98.If you have more than one pipeline in your mapping how will change the order of load?

99.When you export a workflow from Repository Manager, what does this xml contain? Workflow only?

100. Your session failed and when you try to open a log file, it complains that the session details are not available. How would do trace the error? What log file would you seek for?

101.You want to attach a file as an email attachment from a particular directory using ‘email task’ in Informatica, How will you do it?

102. You have a requirement to alert you of any long running sessions in your workflow. How can you create a workflow that will send you email for sessions running more than 30 minutes. You can use any method, shell script, procedure or Informatica mapping or workflow control?

Tuesday, 24 May 2011

Informatica Real time Scenarios.

Scenario 1: How can we load first and last record from a flat file source to target?

Solution:

Create two pipelines in a mapping

1st pipeline would capture the first record, and 2nd one for last record.

1st Pipeline:

src-> sq-> exp(take a variable port with numeric data type and pass through a output port 'O_Test')->filter(pass if only

O_Test =1)->tgt

2nd pipeline:

src->sq->agg(No group it will pass only last entry)->tgt

In session for 2nd instance of target enable 'Append if Exists' option

Scenario 2: How to find out nth row in flat file...we used to do top N analysis by using rownum & some other functionalities by using rowid when source is table .and my query is how to achieve the same functionalities when my source is flat file?

Solution: In the Mapping designer, go to Mappings-> Parameters and Variables.

Here we have two things - Parameters(constant values passed to the mapping) and variables which are dynamic and can be stored as a metadata for future runs(for example you want to do an incremental load into a table B from table A. So you can define a variable which holds the seqid from source. Before you write the data into target , create an expression and source the seqid from source as input and create a variable Max_seqid as output. Now update this value for each row. when the session finishes informatica saves the last read seqid and you can use this in your source qualifier when you run the mapping next time. Please see Infa doc for setmaxvaribale and setminvariables.

In this case, we have to just make use parameters to find the nth row.

Create a parameter(type) - Last_row_number and select datatype as integer or double.

Now you have to create a parameter file on unix box before you call the workflow.

something like this

echo '[<FOLDERNAME>.WF:<WorkflowName>.ST:<SessionName>]'

count=`wc -l filename`

echo "\$\$MappingVariable="$count

Name the parameter file as <workflowname>.par and copy the complete path of the file name and update the "Parameter filename" field under Properties tab in workflow edit tasks.

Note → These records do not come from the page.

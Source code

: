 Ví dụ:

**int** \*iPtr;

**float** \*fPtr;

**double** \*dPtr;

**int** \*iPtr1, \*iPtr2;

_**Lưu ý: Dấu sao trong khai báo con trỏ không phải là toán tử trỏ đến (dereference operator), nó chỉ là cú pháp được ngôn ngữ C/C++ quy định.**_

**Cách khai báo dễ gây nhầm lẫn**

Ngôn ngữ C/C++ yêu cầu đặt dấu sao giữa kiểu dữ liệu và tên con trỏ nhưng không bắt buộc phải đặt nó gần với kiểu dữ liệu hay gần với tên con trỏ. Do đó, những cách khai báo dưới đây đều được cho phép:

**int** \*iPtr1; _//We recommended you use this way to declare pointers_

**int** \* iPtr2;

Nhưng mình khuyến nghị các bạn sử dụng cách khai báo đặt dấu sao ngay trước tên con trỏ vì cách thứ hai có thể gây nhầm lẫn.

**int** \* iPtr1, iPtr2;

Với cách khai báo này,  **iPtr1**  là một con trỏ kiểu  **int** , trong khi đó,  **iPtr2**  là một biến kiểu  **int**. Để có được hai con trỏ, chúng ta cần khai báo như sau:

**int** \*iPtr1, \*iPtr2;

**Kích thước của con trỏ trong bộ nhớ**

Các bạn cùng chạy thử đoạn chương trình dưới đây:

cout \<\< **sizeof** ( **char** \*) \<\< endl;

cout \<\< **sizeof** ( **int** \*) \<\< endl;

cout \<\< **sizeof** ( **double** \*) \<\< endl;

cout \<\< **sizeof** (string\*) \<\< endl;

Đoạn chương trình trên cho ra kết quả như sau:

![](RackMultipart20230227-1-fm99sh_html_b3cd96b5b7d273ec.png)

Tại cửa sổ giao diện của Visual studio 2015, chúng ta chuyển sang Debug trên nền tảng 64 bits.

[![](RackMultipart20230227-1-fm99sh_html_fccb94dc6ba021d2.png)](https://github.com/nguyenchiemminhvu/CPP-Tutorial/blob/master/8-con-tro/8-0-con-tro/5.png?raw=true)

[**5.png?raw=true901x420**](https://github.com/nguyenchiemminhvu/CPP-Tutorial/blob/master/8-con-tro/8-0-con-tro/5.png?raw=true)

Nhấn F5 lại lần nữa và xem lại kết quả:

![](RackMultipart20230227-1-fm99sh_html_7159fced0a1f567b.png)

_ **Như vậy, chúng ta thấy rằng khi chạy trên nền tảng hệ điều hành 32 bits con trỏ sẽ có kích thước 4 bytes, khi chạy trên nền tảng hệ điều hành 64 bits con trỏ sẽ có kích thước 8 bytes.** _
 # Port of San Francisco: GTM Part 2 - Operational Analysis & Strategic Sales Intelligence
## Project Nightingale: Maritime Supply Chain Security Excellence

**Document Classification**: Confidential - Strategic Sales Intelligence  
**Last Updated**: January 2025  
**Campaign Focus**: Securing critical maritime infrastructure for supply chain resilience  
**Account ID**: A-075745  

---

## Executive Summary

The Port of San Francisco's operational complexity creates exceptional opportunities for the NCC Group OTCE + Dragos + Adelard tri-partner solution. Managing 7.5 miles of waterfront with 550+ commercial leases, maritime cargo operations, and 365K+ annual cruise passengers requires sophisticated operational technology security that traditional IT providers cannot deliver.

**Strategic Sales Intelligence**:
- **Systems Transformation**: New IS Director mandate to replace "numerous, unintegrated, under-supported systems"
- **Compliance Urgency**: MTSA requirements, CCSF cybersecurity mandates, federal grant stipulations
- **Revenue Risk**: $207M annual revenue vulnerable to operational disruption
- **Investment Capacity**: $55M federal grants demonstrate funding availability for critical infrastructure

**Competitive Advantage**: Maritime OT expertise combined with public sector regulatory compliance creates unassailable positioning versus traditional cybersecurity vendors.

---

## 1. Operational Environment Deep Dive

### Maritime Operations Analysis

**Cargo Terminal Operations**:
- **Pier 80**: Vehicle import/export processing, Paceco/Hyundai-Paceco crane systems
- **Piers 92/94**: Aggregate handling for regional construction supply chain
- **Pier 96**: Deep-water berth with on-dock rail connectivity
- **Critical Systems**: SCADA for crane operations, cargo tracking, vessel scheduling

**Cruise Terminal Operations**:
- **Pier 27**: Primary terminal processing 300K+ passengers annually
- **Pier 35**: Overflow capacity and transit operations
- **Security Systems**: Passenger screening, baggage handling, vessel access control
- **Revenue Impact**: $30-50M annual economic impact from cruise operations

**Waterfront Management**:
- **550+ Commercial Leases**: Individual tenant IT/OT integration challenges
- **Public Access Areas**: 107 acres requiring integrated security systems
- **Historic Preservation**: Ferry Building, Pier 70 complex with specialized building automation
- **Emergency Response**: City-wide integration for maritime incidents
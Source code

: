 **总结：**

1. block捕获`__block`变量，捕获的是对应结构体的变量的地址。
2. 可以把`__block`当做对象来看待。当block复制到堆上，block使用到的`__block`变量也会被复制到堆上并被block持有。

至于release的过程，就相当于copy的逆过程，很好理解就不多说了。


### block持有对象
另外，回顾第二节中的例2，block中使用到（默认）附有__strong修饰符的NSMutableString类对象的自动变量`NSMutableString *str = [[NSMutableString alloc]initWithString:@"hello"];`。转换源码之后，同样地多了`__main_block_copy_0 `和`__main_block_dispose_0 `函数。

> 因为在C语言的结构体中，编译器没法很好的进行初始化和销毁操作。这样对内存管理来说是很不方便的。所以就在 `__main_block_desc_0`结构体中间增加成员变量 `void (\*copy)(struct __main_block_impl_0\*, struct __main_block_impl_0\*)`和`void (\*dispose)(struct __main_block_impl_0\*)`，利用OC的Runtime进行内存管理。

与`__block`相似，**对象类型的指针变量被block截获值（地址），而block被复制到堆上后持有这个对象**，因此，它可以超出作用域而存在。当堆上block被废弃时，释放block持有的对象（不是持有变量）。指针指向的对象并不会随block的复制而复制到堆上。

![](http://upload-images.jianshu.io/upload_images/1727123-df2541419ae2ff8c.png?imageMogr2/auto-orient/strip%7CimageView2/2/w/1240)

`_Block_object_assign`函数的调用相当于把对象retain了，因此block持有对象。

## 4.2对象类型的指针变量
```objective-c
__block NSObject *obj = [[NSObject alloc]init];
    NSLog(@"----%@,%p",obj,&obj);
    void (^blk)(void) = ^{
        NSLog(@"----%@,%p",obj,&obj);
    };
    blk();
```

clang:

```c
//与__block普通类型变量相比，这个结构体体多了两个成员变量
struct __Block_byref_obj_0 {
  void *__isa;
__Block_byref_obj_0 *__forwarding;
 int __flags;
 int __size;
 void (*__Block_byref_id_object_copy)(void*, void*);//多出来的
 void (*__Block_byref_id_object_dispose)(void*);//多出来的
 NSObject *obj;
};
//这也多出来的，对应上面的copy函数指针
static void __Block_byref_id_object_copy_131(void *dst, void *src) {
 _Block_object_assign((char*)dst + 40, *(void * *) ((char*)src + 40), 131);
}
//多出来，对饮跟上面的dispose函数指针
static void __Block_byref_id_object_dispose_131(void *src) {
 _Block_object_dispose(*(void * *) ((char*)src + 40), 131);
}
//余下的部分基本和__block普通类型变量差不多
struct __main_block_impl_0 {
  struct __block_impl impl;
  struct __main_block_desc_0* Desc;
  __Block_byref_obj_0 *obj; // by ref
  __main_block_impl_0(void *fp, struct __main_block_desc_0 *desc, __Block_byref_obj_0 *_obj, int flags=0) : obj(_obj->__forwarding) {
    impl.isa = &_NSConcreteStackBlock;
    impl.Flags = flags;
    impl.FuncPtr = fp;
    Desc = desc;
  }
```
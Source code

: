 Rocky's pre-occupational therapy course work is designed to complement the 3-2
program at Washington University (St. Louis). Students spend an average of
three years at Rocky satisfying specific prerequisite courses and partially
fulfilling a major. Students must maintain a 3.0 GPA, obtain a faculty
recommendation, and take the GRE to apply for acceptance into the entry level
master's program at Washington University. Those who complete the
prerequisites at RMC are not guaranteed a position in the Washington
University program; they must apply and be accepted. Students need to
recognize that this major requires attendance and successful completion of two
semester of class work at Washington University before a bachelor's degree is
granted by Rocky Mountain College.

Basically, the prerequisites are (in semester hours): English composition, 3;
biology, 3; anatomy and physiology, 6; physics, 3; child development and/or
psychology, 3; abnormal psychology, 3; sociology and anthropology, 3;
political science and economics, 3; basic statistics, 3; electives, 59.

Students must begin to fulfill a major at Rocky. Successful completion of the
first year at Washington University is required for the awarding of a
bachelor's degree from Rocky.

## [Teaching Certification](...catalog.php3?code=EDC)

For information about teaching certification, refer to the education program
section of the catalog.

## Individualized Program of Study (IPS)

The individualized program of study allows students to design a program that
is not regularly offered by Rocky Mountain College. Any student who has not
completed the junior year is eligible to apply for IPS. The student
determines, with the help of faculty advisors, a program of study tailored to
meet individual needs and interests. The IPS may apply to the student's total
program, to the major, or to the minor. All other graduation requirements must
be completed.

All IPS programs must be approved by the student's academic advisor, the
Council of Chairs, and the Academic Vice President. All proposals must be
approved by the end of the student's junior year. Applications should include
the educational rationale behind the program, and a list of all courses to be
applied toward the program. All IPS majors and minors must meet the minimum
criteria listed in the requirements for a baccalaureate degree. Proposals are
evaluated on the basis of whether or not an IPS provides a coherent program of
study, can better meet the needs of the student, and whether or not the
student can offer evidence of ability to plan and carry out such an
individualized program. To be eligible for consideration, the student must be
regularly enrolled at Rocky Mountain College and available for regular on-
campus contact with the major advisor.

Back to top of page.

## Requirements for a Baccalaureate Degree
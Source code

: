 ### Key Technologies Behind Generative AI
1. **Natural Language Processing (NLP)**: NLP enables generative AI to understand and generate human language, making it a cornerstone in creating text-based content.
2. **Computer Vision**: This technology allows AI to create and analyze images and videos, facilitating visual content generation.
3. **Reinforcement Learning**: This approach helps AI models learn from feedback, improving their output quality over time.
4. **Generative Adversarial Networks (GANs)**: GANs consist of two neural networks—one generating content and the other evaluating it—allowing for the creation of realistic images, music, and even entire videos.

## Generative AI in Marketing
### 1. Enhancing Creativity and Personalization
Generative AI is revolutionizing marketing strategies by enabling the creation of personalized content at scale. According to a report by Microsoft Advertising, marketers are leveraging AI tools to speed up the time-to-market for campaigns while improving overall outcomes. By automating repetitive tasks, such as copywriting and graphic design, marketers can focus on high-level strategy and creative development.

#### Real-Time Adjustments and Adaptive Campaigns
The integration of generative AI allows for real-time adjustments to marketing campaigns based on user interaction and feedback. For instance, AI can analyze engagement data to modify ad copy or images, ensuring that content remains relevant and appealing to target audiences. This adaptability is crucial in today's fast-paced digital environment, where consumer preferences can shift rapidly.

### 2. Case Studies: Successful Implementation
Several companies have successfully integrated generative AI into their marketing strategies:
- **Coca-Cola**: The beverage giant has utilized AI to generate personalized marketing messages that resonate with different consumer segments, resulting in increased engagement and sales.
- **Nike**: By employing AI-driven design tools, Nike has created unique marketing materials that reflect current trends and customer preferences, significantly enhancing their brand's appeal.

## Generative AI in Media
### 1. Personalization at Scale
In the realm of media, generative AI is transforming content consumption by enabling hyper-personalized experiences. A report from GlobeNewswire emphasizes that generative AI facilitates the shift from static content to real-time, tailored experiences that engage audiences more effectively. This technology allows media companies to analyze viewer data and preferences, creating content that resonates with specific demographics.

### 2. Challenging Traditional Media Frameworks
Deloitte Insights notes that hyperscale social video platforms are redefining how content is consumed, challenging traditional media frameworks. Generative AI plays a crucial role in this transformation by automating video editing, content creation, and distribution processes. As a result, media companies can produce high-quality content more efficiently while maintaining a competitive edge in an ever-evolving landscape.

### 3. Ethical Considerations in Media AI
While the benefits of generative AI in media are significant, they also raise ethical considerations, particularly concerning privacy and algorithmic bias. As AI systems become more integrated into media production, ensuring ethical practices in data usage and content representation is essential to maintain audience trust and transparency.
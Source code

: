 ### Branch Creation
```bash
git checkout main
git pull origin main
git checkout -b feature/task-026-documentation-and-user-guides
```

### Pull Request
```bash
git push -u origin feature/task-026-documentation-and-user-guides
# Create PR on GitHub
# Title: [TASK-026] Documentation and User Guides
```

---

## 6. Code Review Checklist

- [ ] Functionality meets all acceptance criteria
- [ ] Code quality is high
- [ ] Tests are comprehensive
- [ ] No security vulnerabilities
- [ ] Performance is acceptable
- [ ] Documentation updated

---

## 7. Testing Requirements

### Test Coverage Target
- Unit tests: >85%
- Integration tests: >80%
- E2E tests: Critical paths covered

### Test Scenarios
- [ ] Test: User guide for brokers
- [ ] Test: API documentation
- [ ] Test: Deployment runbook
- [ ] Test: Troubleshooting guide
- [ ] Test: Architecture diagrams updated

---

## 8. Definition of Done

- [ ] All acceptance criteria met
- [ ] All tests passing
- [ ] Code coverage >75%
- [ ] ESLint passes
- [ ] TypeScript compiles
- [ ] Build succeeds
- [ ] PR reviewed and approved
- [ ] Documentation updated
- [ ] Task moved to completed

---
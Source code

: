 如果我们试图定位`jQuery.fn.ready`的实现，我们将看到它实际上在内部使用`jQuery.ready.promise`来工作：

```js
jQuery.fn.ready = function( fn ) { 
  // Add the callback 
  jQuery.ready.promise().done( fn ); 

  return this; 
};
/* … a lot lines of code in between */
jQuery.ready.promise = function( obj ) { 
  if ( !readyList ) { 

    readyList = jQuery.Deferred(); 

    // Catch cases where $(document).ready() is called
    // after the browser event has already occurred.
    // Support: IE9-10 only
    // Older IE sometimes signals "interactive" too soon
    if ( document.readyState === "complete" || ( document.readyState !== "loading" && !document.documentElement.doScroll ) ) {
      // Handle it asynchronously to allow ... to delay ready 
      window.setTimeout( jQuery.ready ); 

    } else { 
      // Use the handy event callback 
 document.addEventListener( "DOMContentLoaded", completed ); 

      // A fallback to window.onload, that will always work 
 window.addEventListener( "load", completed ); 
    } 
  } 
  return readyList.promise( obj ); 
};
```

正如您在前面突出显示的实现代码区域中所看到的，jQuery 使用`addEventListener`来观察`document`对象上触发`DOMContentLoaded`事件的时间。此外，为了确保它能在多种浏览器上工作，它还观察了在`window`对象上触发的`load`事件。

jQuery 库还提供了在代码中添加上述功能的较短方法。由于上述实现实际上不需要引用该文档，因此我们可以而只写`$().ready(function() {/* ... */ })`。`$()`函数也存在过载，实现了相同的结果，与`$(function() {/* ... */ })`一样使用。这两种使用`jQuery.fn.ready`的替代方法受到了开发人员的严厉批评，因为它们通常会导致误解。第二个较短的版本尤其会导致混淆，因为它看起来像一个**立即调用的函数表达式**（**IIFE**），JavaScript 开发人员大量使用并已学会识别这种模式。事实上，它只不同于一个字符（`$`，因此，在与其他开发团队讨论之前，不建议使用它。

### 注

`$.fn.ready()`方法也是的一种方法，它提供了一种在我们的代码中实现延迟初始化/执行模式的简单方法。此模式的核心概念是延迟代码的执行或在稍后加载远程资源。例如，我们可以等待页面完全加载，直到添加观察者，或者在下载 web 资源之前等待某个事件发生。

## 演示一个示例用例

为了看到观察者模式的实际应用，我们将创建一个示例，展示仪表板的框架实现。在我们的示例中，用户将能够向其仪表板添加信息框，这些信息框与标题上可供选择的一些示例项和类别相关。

You can then use this variable in your mapping wherever you want. Just proceed it with two $$.

Scenario 3: How to create flat file dynamically?

SRC FILE TRGT 1 Trgt 2

---------------- -------------------------------- --------------------------------------

Eid Name Sal Eid Name Sal Eid Name Sal

10 a 100 10 a 100 20 b 100

20 b 100 10 c 200 20 d 300

10 c 200

20 d 300

Solution :

1. Sort the data coming from the source based on EID.

2. Create a variable in an expression transformation that would track the change in EID e.g. in your case if the data is sorted based on EID then it would look like

EID Name SAL

10 a 100

10 c 200

20 b 100

20 d 300

Whenever there is a change in EID the variable would track it

variable1= IIF(EID = PREV_EID, 0, 1)

3. Add a transaction control transformation in the map with a similar condition

IIF(variable1 = 1, TC_COMMIT_BEFORE, TC_CONTINUE_TRANSACTION)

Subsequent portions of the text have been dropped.